Walker County Commissioner Brian Hart said by phone that he agrees Walker County needs more housing, including affordable housing.
He said he voted against the zoning change to allow the apartment complex in 2021, not because he was against the project, but because he had concerns about infrastructure. The county's Water & Sewage Authority addressed his concerns, and roundabouts are planned on Happy Valley Road to improve traffic flow.
"Right now, I think we're in good shape," Hart said.
Shannon Whitfield, chairman of the Walker County Board of Commissioners, said he expects the apartment complex to be a hit in the community because of the need for affordable housing. The county provided no tax breaks or incentives for the project and only approved the rezoning that allowed the apartments.

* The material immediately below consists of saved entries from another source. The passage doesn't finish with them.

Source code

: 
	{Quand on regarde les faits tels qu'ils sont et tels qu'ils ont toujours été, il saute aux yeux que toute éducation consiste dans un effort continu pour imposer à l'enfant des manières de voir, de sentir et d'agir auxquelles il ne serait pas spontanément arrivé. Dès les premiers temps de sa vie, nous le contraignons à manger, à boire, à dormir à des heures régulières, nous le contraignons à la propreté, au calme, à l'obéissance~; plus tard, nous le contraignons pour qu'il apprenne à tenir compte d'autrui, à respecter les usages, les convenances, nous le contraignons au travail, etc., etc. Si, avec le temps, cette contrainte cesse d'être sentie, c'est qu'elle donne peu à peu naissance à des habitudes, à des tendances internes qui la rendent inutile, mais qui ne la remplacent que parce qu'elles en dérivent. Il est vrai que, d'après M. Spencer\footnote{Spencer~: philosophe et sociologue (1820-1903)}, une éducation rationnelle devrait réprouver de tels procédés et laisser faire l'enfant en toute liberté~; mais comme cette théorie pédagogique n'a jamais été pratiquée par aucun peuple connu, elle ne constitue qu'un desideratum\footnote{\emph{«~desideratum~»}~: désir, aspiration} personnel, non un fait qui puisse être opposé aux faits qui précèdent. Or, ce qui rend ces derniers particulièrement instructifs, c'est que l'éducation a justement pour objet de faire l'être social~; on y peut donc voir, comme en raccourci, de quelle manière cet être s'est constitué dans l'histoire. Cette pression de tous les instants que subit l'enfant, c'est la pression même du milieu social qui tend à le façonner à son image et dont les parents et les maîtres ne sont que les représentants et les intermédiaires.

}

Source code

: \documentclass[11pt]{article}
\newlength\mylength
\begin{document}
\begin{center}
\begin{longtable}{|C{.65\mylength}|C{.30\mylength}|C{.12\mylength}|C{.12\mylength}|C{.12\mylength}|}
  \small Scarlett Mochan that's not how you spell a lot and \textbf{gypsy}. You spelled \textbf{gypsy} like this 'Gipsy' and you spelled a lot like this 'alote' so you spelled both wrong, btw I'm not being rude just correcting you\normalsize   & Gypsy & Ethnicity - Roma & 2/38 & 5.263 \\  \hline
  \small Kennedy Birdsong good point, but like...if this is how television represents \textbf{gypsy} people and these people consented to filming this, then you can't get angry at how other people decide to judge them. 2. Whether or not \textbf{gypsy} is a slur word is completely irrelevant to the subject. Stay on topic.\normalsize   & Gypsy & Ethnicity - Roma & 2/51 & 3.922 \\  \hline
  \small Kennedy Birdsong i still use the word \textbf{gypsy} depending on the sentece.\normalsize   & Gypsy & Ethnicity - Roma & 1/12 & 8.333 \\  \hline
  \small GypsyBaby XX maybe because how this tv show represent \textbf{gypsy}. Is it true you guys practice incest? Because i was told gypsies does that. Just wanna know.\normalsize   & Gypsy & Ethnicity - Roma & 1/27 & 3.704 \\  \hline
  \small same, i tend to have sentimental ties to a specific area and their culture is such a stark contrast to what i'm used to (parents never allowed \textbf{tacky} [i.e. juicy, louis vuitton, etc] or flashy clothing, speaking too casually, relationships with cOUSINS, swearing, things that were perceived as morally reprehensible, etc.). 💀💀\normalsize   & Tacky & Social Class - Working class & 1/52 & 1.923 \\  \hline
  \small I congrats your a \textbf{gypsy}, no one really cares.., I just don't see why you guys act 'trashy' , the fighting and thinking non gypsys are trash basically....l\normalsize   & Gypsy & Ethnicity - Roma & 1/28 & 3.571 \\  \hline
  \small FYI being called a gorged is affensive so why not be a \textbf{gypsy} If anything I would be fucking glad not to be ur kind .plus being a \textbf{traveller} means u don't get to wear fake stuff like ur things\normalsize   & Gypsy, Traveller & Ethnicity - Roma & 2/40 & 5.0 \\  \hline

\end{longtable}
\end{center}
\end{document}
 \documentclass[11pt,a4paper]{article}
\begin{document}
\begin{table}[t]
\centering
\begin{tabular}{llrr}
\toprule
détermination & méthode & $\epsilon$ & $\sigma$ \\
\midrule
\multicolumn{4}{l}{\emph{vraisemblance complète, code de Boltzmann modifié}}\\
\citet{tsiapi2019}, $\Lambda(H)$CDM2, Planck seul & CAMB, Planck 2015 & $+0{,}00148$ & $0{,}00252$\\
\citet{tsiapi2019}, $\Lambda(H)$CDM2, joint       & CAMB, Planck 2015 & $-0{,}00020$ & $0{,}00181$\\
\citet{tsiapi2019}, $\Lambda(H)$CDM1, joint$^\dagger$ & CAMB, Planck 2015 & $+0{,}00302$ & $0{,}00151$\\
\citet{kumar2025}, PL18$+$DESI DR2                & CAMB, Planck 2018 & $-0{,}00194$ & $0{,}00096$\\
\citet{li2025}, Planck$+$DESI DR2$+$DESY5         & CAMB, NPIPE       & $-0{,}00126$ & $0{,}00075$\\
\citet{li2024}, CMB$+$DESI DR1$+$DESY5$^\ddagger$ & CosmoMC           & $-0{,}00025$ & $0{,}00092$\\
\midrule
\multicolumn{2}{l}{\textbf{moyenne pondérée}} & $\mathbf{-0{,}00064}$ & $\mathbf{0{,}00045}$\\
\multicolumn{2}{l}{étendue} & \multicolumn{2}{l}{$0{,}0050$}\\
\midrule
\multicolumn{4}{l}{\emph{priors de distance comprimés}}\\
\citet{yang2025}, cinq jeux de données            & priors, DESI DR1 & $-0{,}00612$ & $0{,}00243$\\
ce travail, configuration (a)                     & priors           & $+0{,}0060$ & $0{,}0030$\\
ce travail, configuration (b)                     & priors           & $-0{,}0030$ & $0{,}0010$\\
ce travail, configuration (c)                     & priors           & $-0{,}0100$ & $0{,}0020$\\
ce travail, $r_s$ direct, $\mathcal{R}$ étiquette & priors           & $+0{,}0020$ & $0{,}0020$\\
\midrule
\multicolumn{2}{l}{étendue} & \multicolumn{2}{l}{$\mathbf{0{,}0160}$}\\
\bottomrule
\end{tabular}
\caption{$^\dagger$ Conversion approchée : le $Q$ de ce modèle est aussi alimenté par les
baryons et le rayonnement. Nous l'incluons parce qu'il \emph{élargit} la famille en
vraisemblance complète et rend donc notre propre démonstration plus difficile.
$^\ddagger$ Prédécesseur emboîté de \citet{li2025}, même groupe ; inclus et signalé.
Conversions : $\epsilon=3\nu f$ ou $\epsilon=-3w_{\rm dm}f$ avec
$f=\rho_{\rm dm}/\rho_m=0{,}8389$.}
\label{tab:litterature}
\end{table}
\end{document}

He said there's another new housing development nearby called Hawks Ridge, a neighborhood of about 500 homes in the $300,000 price range. The neighborhood is being developed in stages, and Whitfield said about 30 homes are under construction.
There's also a retirement home and 166-home development being developed nearby.
The county is waiting on the final engineering designs for roundabouts along Happy Valley Road, Whitfield said. He said he expected to already have designs for the roundabouts back, but there is a high demand for surveying because there is so much development in the region.